Being a part of the 166-year-old private club established by the colonial British, they were aware that the restaurant was "fancy."

Image via SCC

However, they did not expect a staff member to forbid their domestic helper Mary from entering the restaurant because of a "no maids allowed" policy

In fact, the family was told that the policy applies to the entire premises of the club, and that Mary would have to wait in the car park instead.

When Bloodworth's sister-in-law asked the staff member how he knew the woman was their domestic helper rather than a relative, he replied, "I will know."

"Good, old-timey discrimination," Bloodworth wrote.

They were even told that nothing could be done when Bloodworth's father, a member of the club, requested to sign Mary in as a guest

A supposed perk of a club membership is the ability to invite guests to use the facilities, with no quota on the number of guests invited.

Image via Dpurnomo

Furious, Bloodworth was determined to find a different restaurant, but the needs of his ageing father and his brother's children took priority. The family quickly ate their dinner at The Victoria Room and packed food for Mary, who took the incident in stride and brought Nicholas' niece for a walk.

"It was not fair for Mary, who works hard and makes sacrifices like everyone else, to be deprived of having dinner with the family," Bloodworth wrote

He explained in his post that it was not his place to advise people who chose to be members of a club "that has questionable, archaic practices."

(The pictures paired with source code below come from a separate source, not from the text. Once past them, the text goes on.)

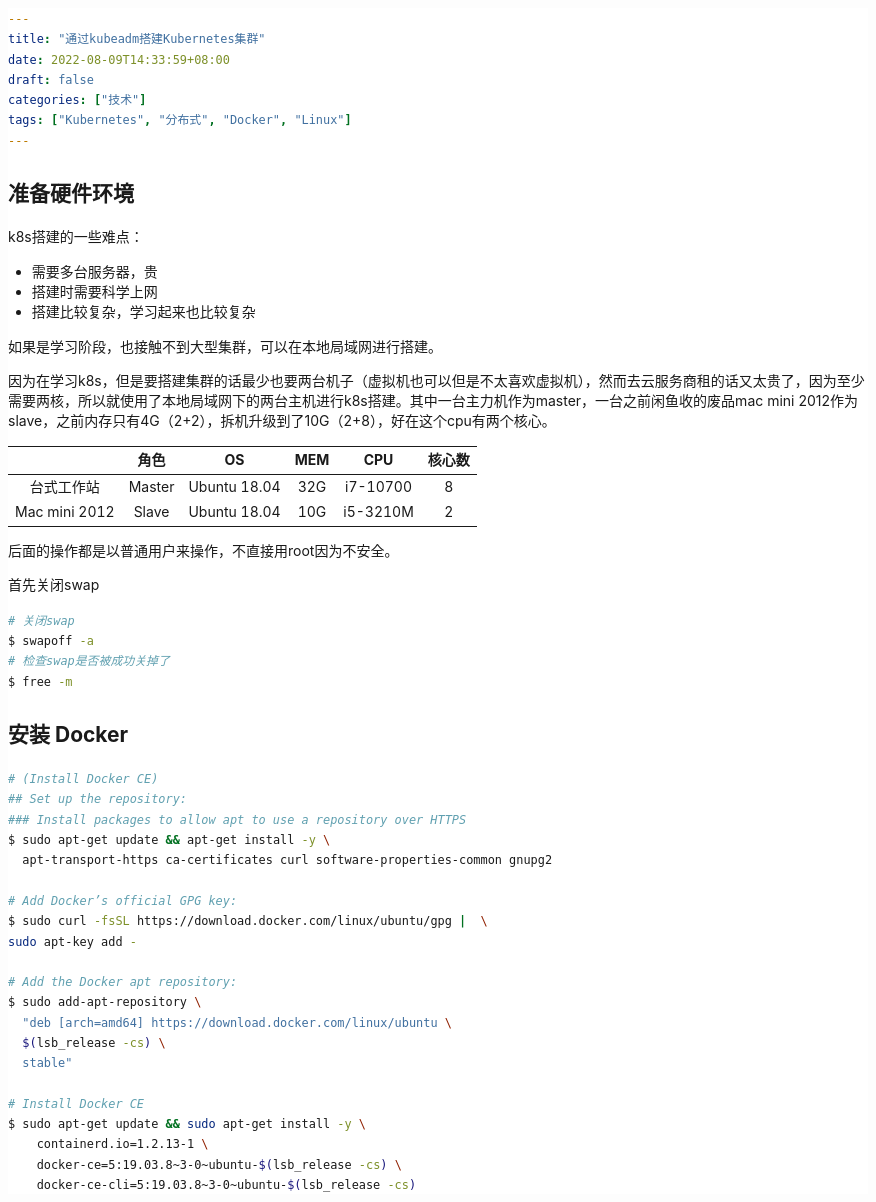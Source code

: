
 ```yaml
---
title: "通过kubeadm搭建Kubernetes集群"
date: 2022-08-09T14:33:59+08:00
draft: false
categories: ["技术"]
tags: ["Kubernetes", "分布式", "Docker", "Linux"]
---
```


## 准备硬件环境

k8s搭建的一些难点：
- 需要多台服务器，贵
- 搭建时需要科学上网
- 搭建比较复杂，学习起来也比较复杂

如果是学习阶段，也接触不到大型集群，可以在本地局域网进行搭建。

因为在学习k8s，但是要搭建集群的话最少也要两台机子（虚拟机也可以但是不太喜欢虚拟机），然而去云服务商租的话又太贵了，因为至少需要两核，所以就使用了本地局域网下的两台主机进行k8s搭建。其中一台主力机作为master，一台之前闲鱼收的废品mac mini 2012作为slave，之前内存只有4G（2+2），拆机升级到了10G（2+8），好在这个cpu有两个核心。

| | 角色 | OS |  MEM |  CPU | 核心数 |
| :-: | :-: | :-: | :-: | :-: | :-: |
| 台式工作站 | Master |  Ubuntu 18.04 | 32G | i7-10700 | 8 |
|Mac mini 2012 |  Slave | Ubuntu 18.04 | 10G | i5-3210M | 2 |

后面的操作都是以普通用户来操作，不直接用root因为不安全。

首先关闭swap

```bash
# 关闭swap
$ swapoff -a
# 检查swap是否被成功关掉了
$ free -m
```

## 安装 Docker


```bash
# (Install Docker CE)
## Set up the repository:
### Install packages to allow apt to use a repository over HTTPS
$ sudo apt-get update && apt-get install -y \
  apt-transport-https ca-certificates curl software-properties-common gnupg2

# Add Docker’s official GPG key:
$ sudo curl -fsSL https://download.docker.com/linux/ubuntu/gpg |  \
sudo apt-key add -

# Add the Docker apt repository:
$ sudo add-apt-repository \
  "deb [arch=amd64] https://download.docker.com/linux/ubuntu \
  $(lsb_release -cs) \
  stable"

# Install Docker CE
$ sudo apt-get update && sudo apt-get install -y \
    containerd.io=1.2.13-1 \
    docker-ce=5:19.03.8~3-0~ubuntu-$(lsb_release -cs) \
    docker-ce-cli=5:19.03.8~3-0~ubuntu-$(lsb_release -cs)

```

"As long as no one gets hurt and the rules are fair, your time and money are yours to spend as you see fit," he said.

Bloodworth criticised the club for not being "open and crystal clear" about the policy, as it is not explicitly stated on its website that domestic helpers are prohibited from entering the grounds

However, the club's by-laws revealed a clause which states: "No domestic help providers or chauffeurs may be brought into the Club premises or use any of the facilities provided in the Club."

In response to this, Bloodworth told The Straits Times that such information should then be provided on the website. "Who's going to read by-laws? Are they afraid of backlash? Because this is it, the backlash is coming now."